[Source data]
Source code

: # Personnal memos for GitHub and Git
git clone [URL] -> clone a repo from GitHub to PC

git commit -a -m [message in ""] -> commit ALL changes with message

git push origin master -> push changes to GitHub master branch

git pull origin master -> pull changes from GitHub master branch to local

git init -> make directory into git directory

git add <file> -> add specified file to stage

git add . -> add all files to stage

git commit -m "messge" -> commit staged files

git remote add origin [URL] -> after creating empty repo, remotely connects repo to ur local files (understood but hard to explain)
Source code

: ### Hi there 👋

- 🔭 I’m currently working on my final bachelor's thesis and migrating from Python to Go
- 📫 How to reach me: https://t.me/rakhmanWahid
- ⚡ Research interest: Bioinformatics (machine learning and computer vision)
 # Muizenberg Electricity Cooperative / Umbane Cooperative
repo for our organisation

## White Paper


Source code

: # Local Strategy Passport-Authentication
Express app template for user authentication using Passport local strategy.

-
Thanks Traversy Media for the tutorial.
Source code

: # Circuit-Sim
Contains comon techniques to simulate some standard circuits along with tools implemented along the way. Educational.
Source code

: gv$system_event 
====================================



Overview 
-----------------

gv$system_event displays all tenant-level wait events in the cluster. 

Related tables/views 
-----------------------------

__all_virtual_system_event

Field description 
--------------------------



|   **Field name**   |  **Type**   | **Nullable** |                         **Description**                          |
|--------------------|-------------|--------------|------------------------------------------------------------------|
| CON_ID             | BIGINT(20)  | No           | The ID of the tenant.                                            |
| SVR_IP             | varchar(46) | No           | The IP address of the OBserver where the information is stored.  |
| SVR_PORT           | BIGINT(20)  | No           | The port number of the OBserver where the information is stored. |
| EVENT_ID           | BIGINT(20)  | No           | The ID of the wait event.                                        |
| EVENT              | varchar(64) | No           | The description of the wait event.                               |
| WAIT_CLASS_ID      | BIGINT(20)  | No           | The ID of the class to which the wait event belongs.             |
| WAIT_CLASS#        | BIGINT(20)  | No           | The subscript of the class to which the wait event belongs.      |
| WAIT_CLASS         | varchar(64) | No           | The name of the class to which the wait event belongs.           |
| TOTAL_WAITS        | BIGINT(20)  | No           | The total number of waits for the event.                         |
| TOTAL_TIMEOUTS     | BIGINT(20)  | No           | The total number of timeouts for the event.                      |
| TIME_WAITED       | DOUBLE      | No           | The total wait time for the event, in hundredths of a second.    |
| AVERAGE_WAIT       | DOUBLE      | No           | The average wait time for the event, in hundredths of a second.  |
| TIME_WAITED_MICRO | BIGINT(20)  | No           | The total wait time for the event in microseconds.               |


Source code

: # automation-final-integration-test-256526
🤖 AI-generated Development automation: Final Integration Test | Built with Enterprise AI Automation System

● **Task details**
Go through the records above and return each line in which the word "where" occurs.

● **Answer section**
| SVR_IP             | varchar(46) | No           | The IP address of the OBserver where the information is stored.  |
| SVR_PORT           | BIGINT(20)  | No           | The port number of the OBserver where the information is stored. |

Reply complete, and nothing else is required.